Protests were carried on Thursday, the 15th of January, policemen labor unionists also took part in the demonstrations "to condemn the violent phenomena, from wherever they come, and to state categorically that social problems are not solved by repressive measures". [152][153][154] Veteran Manolis Glezos who took part in the protest, attributed police violence to the obedience of police forces to the executive power and not the judiciary.[154]

On Friday, 16 January some of the lawyers arrested on Friday's demonstration in Athens, filed suits against police officers accusing them for breach of duty, attempted bodily harm and unnecessarily exposing of people to tear gas.[155]

On Wednesday, 17 January a demonstration was held in Larissa, where more than three thousand people protested against the anti-terrorism act and requested the withdrawal of the charges and the release of four jailed students ,who were arrested during the demonstrations of December 2008. Larissa was the only city where the act was applied last month when twenty five teenagers were arrested. At the same time protestants of a separate rally also in Larissa destroyed bank cameras and wrote slogans on walls, churches and supermarkets.[156][157][158]

Background and causes

Gini coefficient (a measure of wealth equality) of Europe: Greece is comparable with France, Ireland, or Albania; less equitable than Germany, Bulgaria, or Ukraine; and more equitable than Italy, the UK, or Turkey.[159]

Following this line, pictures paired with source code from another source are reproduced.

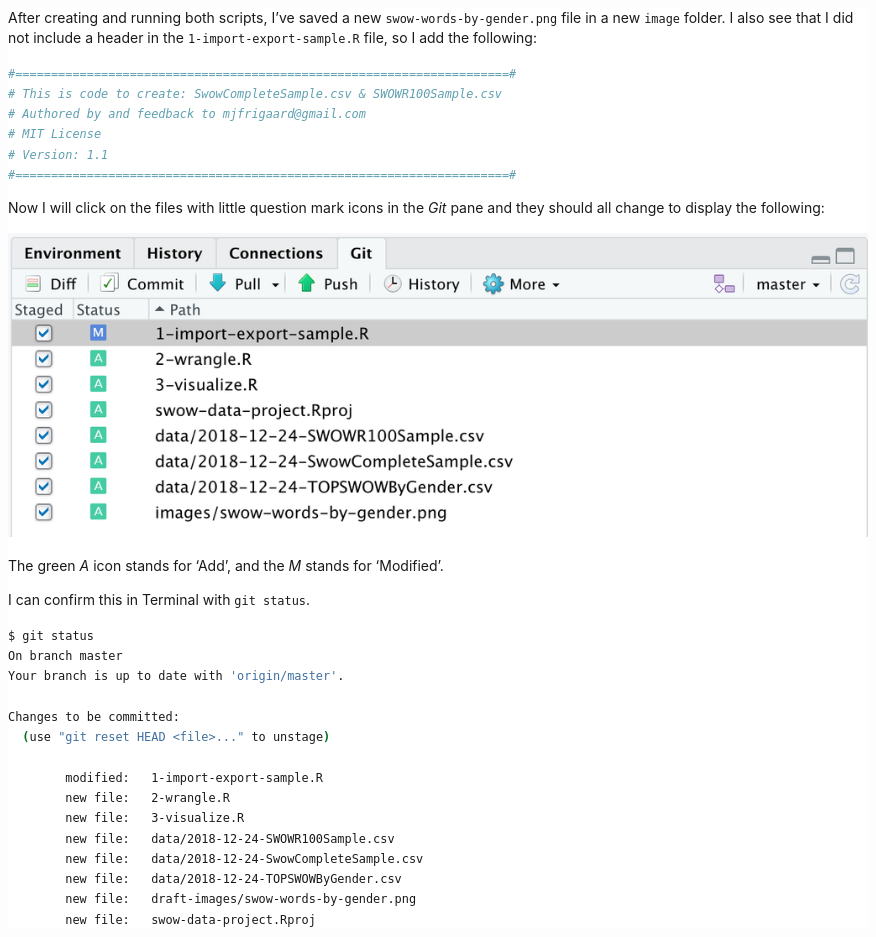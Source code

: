 After creating and running both scripts, I’ve saved a new
`swow-words-by-gender.png` file in a new `image` folder. I also see that
I did not include a header in the `1-import-export-sample.R` file, so I
add the following:

``` r
#=====================================================================#
# This is code to create: SwowCompleteSample.csv & SWOWR100Sample.csv
# Authored by and feedback to mjfrigaard@gmail.com
# MIT License
# Version: 1.1
#=====================================================================#
```

Now I will click on the files with little question mark icons in the
*Git* pane and they should all change to display the following:

![](draft-images/Git-pane-track-changes-add.png)

The green *A* icon stands for ‘Add’, and the *M* stands for ‘Modified’.

I can confirm this in Terminal with `git status`.

``` bash
$ git status
On branch master
Your branch is up to date with 'origin/master'.

Changes to be committed:
  (use "git reset HEAD <file>..." to unstage)

        modified:   1-import-export-sample.R
        new file:   2-wrangle.R
        new file:   3-visualize.R
        new file:   data/2018-12-24-SWOWR100Sample.csv
        new file:   data/2018-12-24-SwowCompleteSample.csv
        new file:   data/2018-12-24-TOPSWOWByGender.csv
        new file:   draft-images/swow-words-by-gender.png
        new file:   swow-data-project.Rproj
```
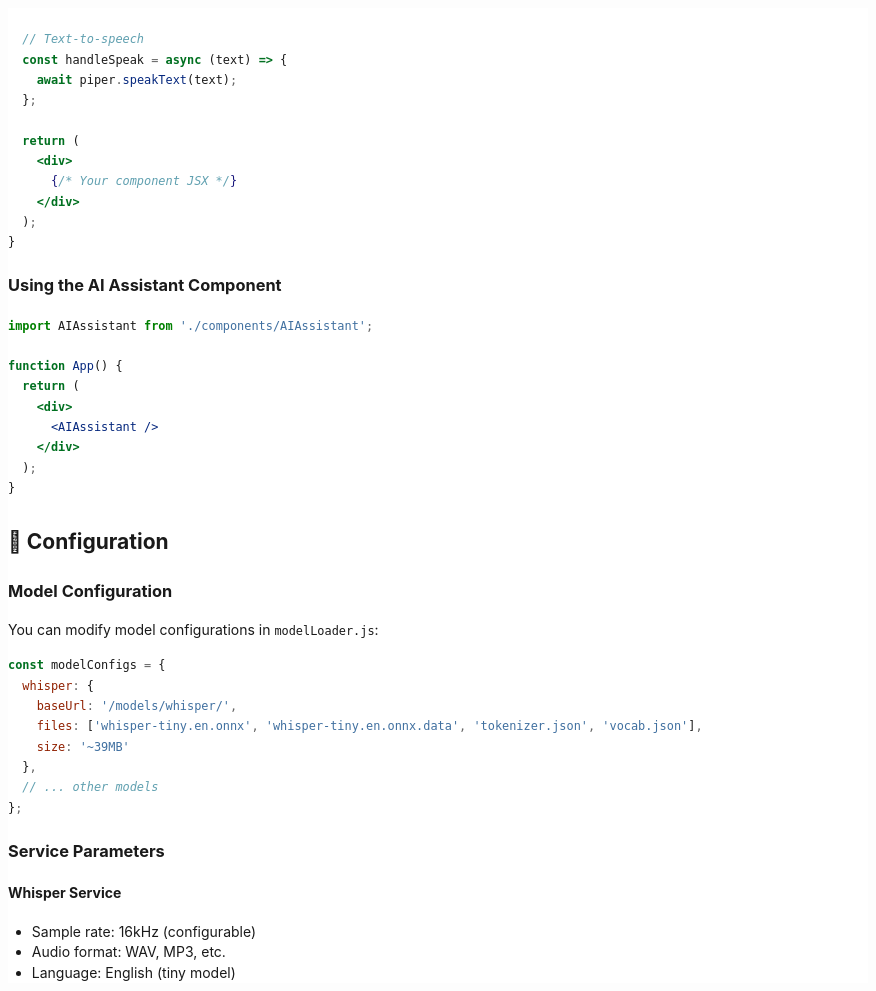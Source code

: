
 ```jsx

  // Text-to-speech
  const handleSpeak = async (text) => {
    await piper.speakText(text);
  };

  return (
    <div>
      {/* Your component JSX */}
    </div>
  );
}
```

### Using the AI Assistant Component

```jsx
import AIAssistant from './components/AIAssistant';

function App() {
  return (
    <div>
      <AIAssistant />
    </div>
  );
}
```

## 🔧 Configuration

### Model Configuration

You can modify model configurations in `modelLoader.js`:

```javascript
const modelConfigs = {
  whisper: {
    baseUrl: '/models/whisper/',
    files: ['whisper-tiny.en.onnx', 'whisper-tiny.en.onnx.data', 'tokenizer.json', 'vocab.json'],
    size: '~39MB'
  },
  // ... other models
};
```

### Service Parameters

#### Whisper Service
- Sample rate: 16kHz (configurable)
- Audio format: WAV, MP3, etc.
- Language: English (tiny model)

The shooting happened during a period where the Greek society faced a variety of difficulties in the midst of a worldwide economic slump. In a survey conducted shortly after the events for the Greek newspaper Kathimerini, 60% of the respondents considered them to be part of a wider "social uprising".[160][161] Many people were concerned with corruption scandals, most of which involved mishandling of public money, the spread of poverty, the increasing rate of unemployment amongst young graduates[162] and the slowing economy as the effects of the global economic crisis began to show.[163] The local student community—which formed the main body of protesters—had also been in significant turmoil since 2006, being opposed to a series of proposed laws regarding the reform of the country's education system[164]. Many of the student demonstrations in relation to these laws in early 2007 turned violent and resulted in clashes with the police,[165] though the perpetrators of the incidents of violence and vandalism, then as in December 2008, should not be necessarily identified with the students.[166]

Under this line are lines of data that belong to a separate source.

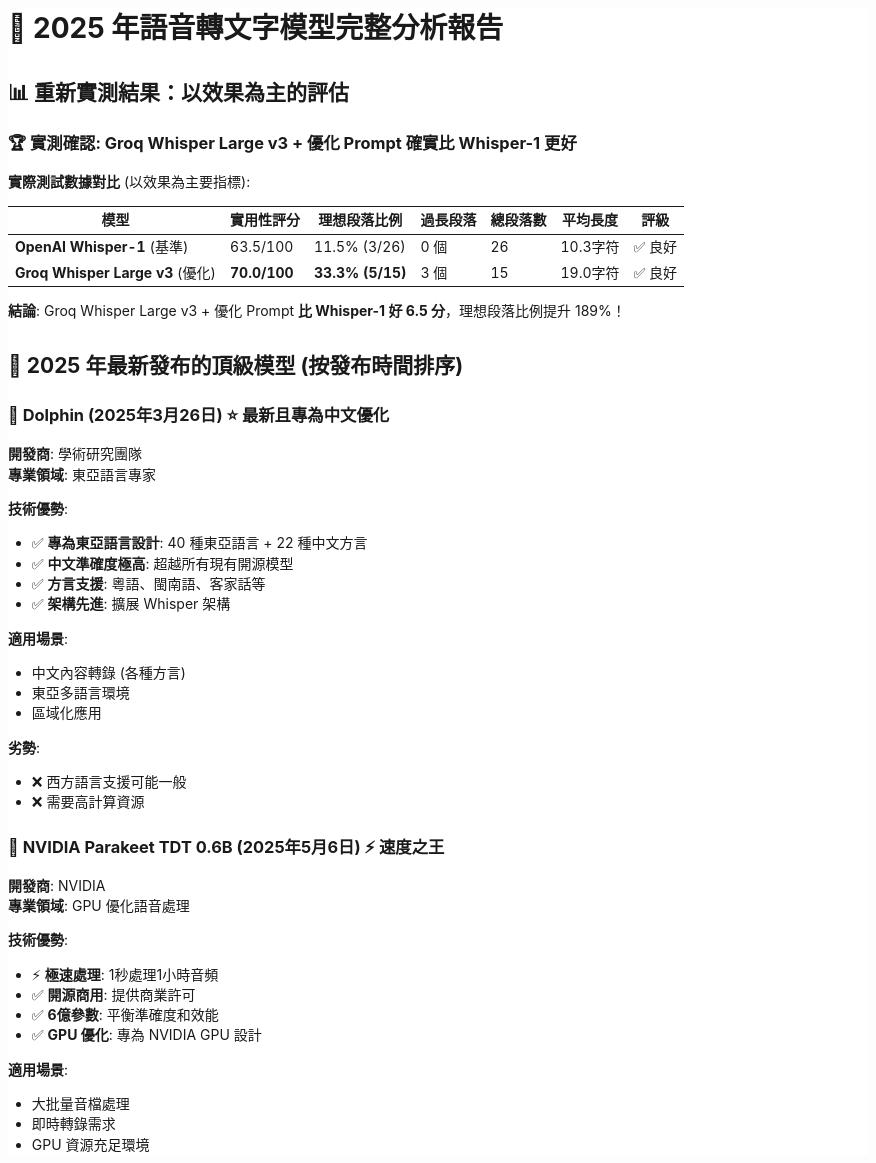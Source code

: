 # 🎯 2025 年語音轉文字模型完整分析報告

## 📊 重新實測結果：以效果為主的評估

### 🏆 **實測確認**: Groq Whisper Large v3 + 優化 Prompt **確實比 Whisper-1 更好**

**實際測試數據對比** (以效果為主要指標):

| 模型 | 實用性評分 | 理想段落比例 | 過長段落 | 總段落數 | 平均長度 | 評級 |
|------|-----------|--------------|----------|----------|----------|------|
| **OpenAI Whisper-1** (基準) | 63.5/100 | 11.5% (3/26) | 0 個 | 26 | 10.3字符 | ✅ 良好 |
| **Groq Whisper Large v3** (優化) | **70.0/100** | **33.3% (5/15)** | 3 個 | 15 | 19.0字符 | ✅ 良好 |

**結論**: Groq Whisper Large v3 + 優化 Prompt **比 Whisper-1 好 6.5 分**，理想段落比例提升 189%！

## 🚀 2025 年最新發布的頂級模型 (按發布時間排序)

### 🥇 **Dolphin** (2025年3月26日) ⭐ **最新且專為中文優化**

**開發商**: 學術研究團隊  
**專業領域**: 東亞語言專家

**技術優勢**:
- ✅ **專為東亞語言設計**: 40 種東亞語言 + 22 種中文方言
- ✅ **中文準確度極高**: 超越所有現有開源模型
- ✅ **方言支援**: 粵語、閩南語、客家話等
- ✅ **架構先進**: 擴展 Whisper 架構

**適用場景**:
- 中文內容轉錄 (各種方言)
- 東亞多語言環境
- 區域化應用

**劣勢**:
- ❌ 西方語言支援可能一般
- ❌ 需要高計算資源

### 🥈 **NVIDIA Parakeet TDT 0.6B** (2025年5月6日) ⚡ **速度之王**

**開發商**: NVIDIA  
**專業領域**: GPU 優化語音處理

**技術優勢**:
- ⚡ **極速處理**: 1秒處理1小時音頻
- ✅ **開源商用**: 提供商業許可
- ✅ **6億參數**: 平衡準確度和效能
- ✅ **GPU 優化**: 專為 NVIDIA GPU 設計

**適用場景**:
- 大批量音檔處理
- 即時轉錄需求
- GPU 資源充足環境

As in many other countries, young people are faced with expensive studies[167][168][169][170] and are especially affected by unemployment. However, in terms of unemployment Greece is comparable with France, Germany, or Portugal; has a lower unemployment than Spain or Slovakia; and has more unemployment than Italy, Bulgaria, or Cyprus.[171] Similarly, young people also represent a declining demographic portion of the compared to baby boomers resulting in a weaker impact of the youth vote in political life, but, again, this is not particular to Greece.

Unemployment rate in the EU-27 member states in March, 2008: Greece is comparable with France, Germany, or Portugal; has a lower unemployment than Spain or Slovakia; and has more unemployment than Italy, Bulgaria, or Cyprus.[171]
Transparency International's Corruption Perception Index scores in Europe: Greece is comparable with Italy, Poland, or Turkey; more corrupt than France, the UK, or Cyprus; and less corrupt than Albania, Bulgaria, or Romania.[172]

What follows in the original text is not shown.